Friday, July 8, 2016

Big River



There is something metaphorical about "running big rivers."  This one wasn't metaphorical, though.  It was as literal as it gets.  There were supposed to be six of us in this raft, but after a lazy approach to the rapids in the early morning (after a terrible night of "partying"), we beached the boat to climb the bouldery bank and scout the dangerous rapids that lay ahead.  Our guide had run the rapids, but never as the lead.  A couple weeks before we attempted this part of the river, two guides had been killed, caught in one of those perpetual whirlpools that form under certain conditions.  After we discussed the route we would take through the maze of boulders and rapid water, the guide had us all stand in the river and hold hands as he offered up a pagan prayer to the river.  Two of our party decided that they would rather stay on shore.
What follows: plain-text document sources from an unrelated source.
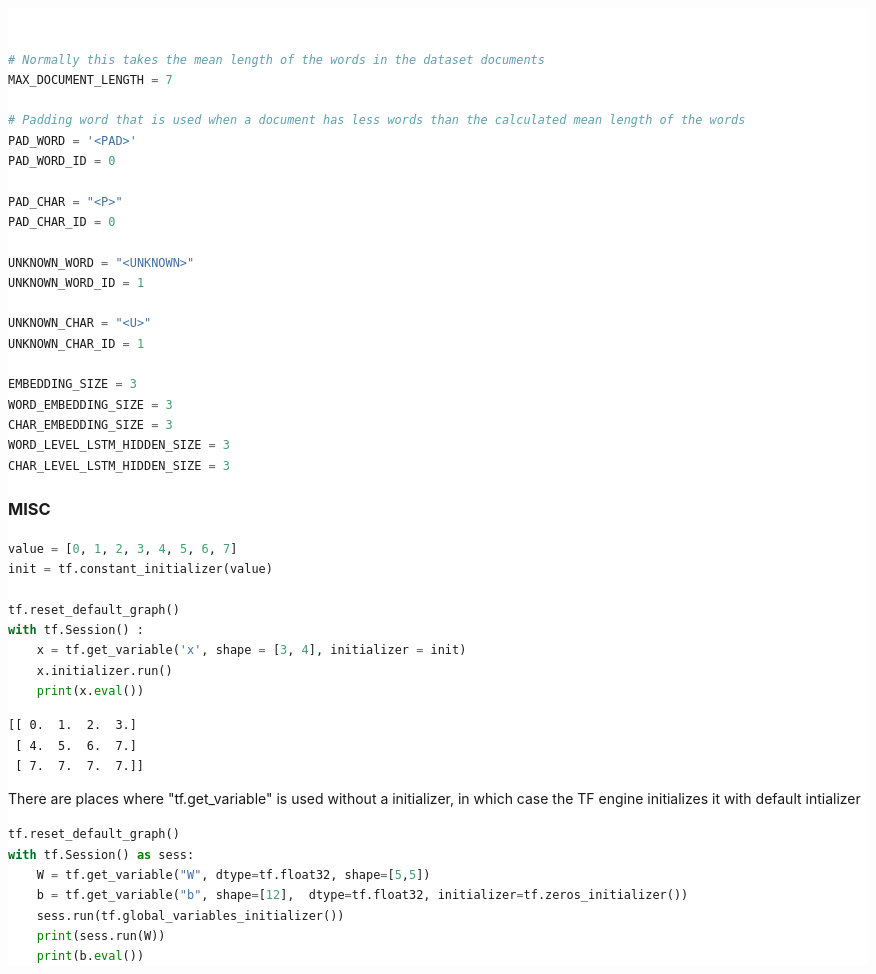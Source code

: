 

```python


# Normally this takes the mean length of the words in the dataset documents
MAX_DOCUMENT_LENGTH = 7

# Padding word that is used when a document has less words than the calculated mean length of the words
PAD_WORD = '<PAD>'
PAD_WORD_ID = 0

PAD_CHAR = "<P>"
PAD_CHAR_ID = 0

UNKNOWN_WORD = "<UNKNOWN>"
UNKNOWN_WORD_ID = 1

UNKNOWN_CHAR = "<U>"
UNKNOWN_CHAR_ID = 1

EMBEDDING_SIZE = 3
WORD_EMBEDDING_SIZE = 3
CHAR_EMBEDDING_SIZE = 3
WORD_LEVEL_LSTM_HIDDEN_SIZE = 3
CHAR_LEVEL_LSTM_HIDDEN_SIZE = 3
```

### MISC


```python
value = [0, 1, 2, 3, 4, 5, 6, 7]
init = tf.constant_initializer(value)

tf.reset_default_graph()
with tf.Session() :
    x = tf.get_variable('x', shape = [3, 4], initializer = init)
    x.initializer.run()
    print(x.eval())
```

    [[ 0.  1.  2.  3.]
     [ 4.  5.  6.  7.]
     [ 7.  7.  7.  7.]]


There are places where "tf.get_variable" is used without a initializer, in which case the TF engine initializes it with default intializer


```python
tf.reset_default_graph()
with tf.Session() as sess:
    W = tf.get_variable("W", dtype=tf.float32, shape=[5,5])
    b = tf.get_variable("b", shape=[12],  dtype=tf.float32, initializer=tf.zeros_initializer())
    sess.run(tf.global_variables_initializer())
    print(sess.run(W))
    print(b.eval())
```
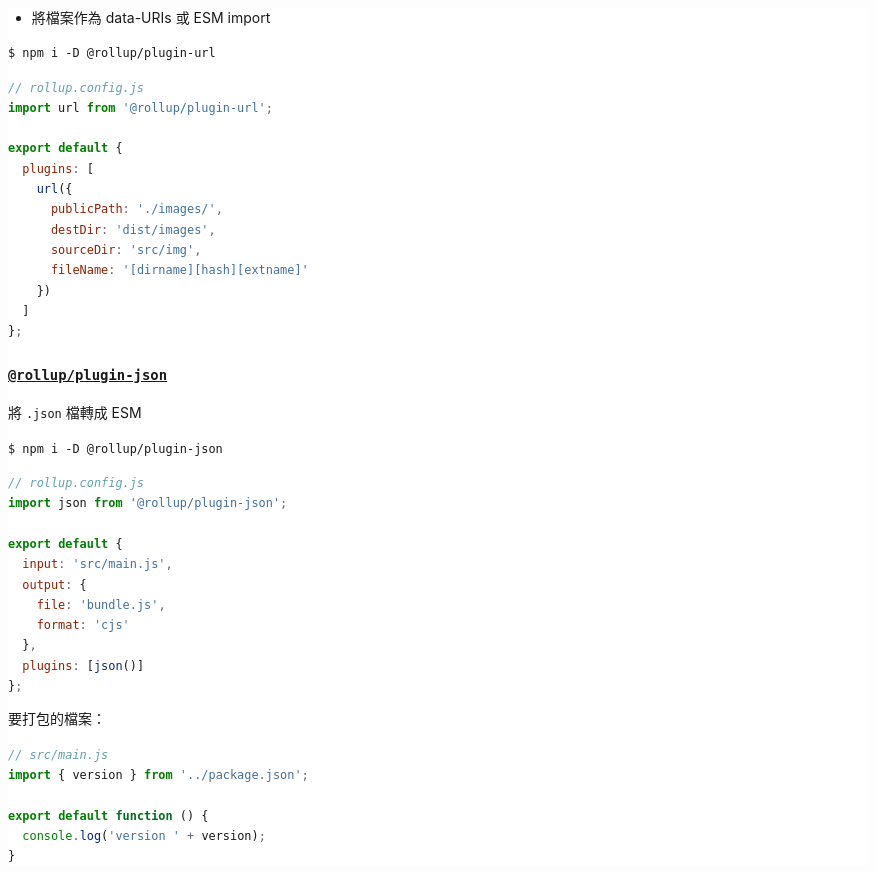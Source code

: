 - 將檔案作為 data-URIs 或 ESM import

```shell
$ npm i -D @rollup/plugin-url
```

```javascript
// rollup.config.js
import url from '@rollup/plugin-url';

export default {
  plugins: [
    url({
      publicPath: './images/',
      destDir: 'dist/images',
      sourceDir: 'src/img',
      fileName: '[dirname][hash][extname]'
    })
  ]
};
```


### [`@rollup/plugin-json`](https://github.com/rollup/plugins/tree/master/packages/json)

將 `.json` 檔轉成 ESM

```shell
$ npm i -D @rollup/plugin-json
```

```javascript
// rollup.config.js
import json from '@rollup/plugin-json';

export default {
  input: 'src/main.js',
  output: {
    file: 'bundle.js',
    format: 'cjs'
  },
  plugins: [json()]
};
```


要打包的檔案：

```javascript
// src/main.js
import { version } from '../package.json';

export default function () {
  console.log('version ' + version);
}
```

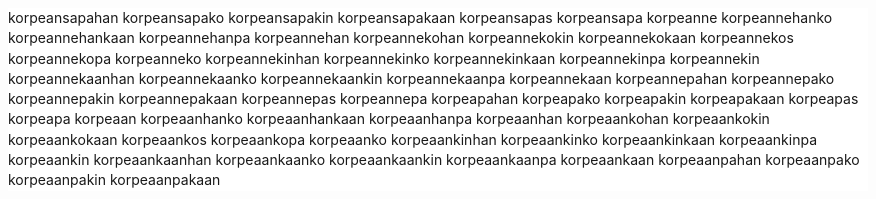 korpeansapahan
korpeansapako
korpeansapakin
korpeansapakaan
korpeansapas
korpeansapa
korpeanne
korpeannehanko
korpeannehankaan
korpeannehanpa
korpeannehan
korpeannekohan
korpeannekokin
korpeannekokaan
korpeannekos
korpeannekopa
korpeanneko
korpeannekinhan
korpeannekinko
korpeannekinkaan
korpeannekinpa
korpeannekin
korpeannekaanhan
korpeannekaanko
korpeannekaankin
korpeannekaanpa
korpeannekaan
korpeannepahan
korpeannepako
korpeannepakin
korpeannepakaan
korpeannepas
korpeannepa
korpeapahan
korpeapako
korpeapakin
korpeapakaan
korpeapas
korpeapa
korpeaan
korpeaanhanko
korpeaanhankaan
korpeaanhanpa
korpeaanhan
korpeaankohan
korpeaankokin
korpeaankokaan
korpeaankos
korpeaankopa
korpeaanko
korpeaankinhan
korpeaankinko
korpeaankinkaan
korpeaankinpa
korpeaankin
korpeaankaanhan
korpeaankaanko
korpeaankaankin
korpeaankaanpa
korpeaankaan
korpeaanpahan
korpeaanpako
korpeaanpakin
korpeaanpakaan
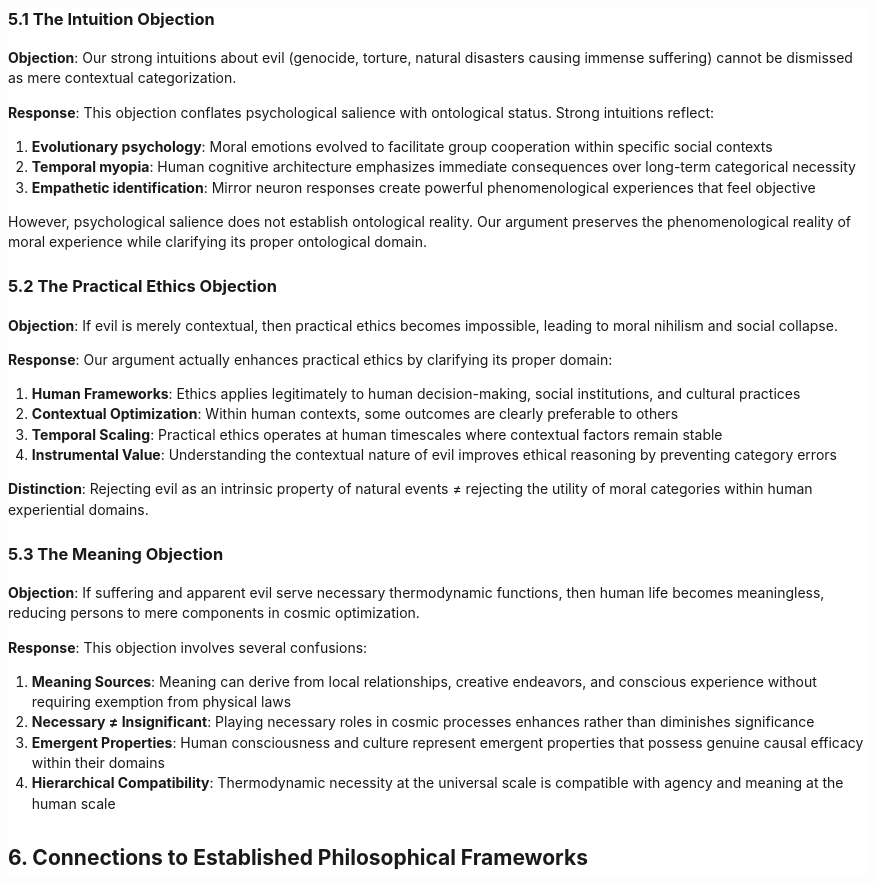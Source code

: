 ### 5.1 The Intuition Objection

**Objection**: Our strong intuitions about evil (genocide, torture, natural disasters causing immense suffering) cannot be dismissed as mere contextual categorization.

**Response**: This objection conflates psychological salience with ontological status. Strong intuitions reflect:
1. **Evolutionary psychology**: Moral emotions evolved to facilitate group cooperation within specific social contexts
2. **Temporal myopia**: Human cognitive architecture emphasizes immediate consequences over long-term categorical necessity
3. **Empathetic identification**: Mirror neuron responses create powerful phenomenological experiences that feel objective

However, psychological salience does not establish ontological reality. Our argument preserves the phenomenological reality of moral experience while clarifying its proper ontological domain.

### 5.2 The Practical Ethics Objection

**Objection**: If evil is merely contextual, then practical ethics becomes impossible, leading to moral nihilism and social collapse.

**Response**: Our argument actually enhances practical ethics by clarifying its proper domain:

1. **Human Frameworks**: Ethics applies legitimately to human decision-making, social institutions, and cultural practices
2. **Contextual Optimization**: Within human contexts, some outcomes are clearly preferable to others
3. **Temporal Scaling**: Practical ethics operates at human timescales where contextual factors remain stable
4. **Instrumental Value**: Understanding the contextual nature of evil improves ethical reasoning by preventing category errors

**Distinction**: Rejecting evil as an intrinsic property of natural events ≠ rejecting the utility of moral categories within human experiential domains.

### 5.3 The Meaning Objection

**Objection**: If suffering and apparent evil serve necessary thermodynamic functions, then human life becomes meaningless, reducing persons to mere components in cosmic optimization.

**Response**: This objection involves several confusions:

1. **Meaning Sources**: Meaning can derive from local relationships, creative endeavors, and conscious experience without requiring exemption from physical laws
2. **Necessary ≠ Insignificant**: Playing necessary roles in cosmic processes enhances rather than diminishes significance
3. **Emergent Properties**: Human consciousness and culture represent emergent properties that possess genuine causal efficacy within their domains
4. **Hierarchical Compatibility**: Thermodynamic necessity at the universal scale is compatible with agency and meaning at the human scale

## 6. Connections to Established Philosophical Frameworks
This photo was taken by one of the people who had climbed the bank just as we began our run before we hit the real water.  The three of us in the boat had no experience on anything higher than class III which we had run the day before.  We were lucky to stay in the raft.  There were no cell phones or backup, just a wild Peruvian river in the Sacred Valley with a man known only as "Tio" in a truck waiting for us at the end of the run.

When we reached him, post-adrenal and bone chilled, he had a thermos full of cocoa tea and brandy waiting.

I would like to be more naive again.  I would like to return to big rivers.